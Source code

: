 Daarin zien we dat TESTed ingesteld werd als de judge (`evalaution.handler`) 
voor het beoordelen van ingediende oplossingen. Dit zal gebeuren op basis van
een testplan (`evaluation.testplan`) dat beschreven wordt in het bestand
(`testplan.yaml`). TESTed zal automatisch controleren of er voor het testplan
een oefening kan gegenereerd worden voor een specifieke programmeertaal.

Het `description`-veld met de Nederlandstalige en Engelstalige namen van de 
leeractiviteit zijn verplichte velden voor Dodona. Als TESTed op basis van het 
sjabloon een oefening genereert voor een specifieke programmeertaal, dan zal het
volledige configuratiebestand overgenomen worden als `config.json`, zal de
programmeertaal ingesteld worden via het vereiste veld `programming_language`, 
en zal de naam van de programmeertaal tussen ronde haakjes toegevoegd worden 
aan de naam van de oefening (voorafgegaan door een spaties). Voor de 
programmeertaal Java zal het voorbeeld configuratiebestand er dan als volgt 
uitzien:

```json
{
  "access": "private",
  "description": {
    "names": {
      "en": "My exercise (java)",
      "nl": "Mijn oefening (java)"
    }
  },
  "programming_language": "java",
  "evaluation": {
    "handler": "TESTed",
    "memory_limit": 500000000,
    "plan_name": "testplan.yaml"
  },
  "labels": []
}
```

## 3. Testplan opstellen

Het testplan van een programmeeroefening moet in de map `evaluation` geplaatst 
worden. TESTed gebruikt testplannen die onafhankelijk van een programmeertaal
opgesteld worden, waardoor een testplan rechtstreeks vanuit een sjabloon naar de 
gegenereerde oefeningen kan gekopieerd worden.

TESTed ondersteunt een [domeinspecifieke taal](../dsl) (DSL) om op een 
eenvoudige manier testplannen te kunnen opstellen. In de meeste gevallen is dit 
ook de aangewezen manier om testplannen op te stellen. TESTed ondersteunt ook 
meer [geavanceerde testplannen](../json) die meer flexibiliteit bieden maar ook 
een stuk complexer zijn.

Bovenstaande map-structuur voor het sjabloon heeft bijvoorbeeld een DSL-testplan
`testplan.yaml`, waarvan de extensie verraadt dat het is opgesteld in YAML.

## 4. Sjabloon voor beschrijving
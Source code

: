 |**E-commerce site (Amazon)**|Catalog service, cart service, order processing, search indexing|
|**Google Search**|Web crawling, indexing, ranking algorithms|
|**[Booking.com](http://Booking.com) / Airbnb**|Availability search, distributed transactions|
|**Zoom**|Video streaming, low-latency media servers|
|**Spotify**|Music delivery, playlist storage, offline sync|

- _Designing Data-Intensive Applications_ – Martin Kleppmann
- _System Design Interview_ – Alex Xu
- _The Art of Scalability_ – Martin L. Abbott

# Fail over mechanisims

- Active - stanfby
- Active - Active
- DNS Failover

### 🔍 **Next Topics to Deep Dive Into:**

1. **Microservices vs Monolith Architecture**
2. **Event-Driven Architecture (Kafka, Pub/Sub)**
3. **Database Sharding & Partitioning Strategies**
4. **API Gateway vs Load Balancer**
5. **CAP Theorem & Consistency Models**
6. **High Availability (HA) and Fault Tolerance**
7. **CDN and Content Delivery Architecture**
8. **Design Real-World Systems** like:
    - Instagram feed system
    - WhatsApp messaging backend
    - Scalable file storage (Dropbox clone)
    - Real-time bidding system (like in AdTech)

> What is required
Line count for "worden": report how many lines in the data above include it, with no other words.

> Response area
7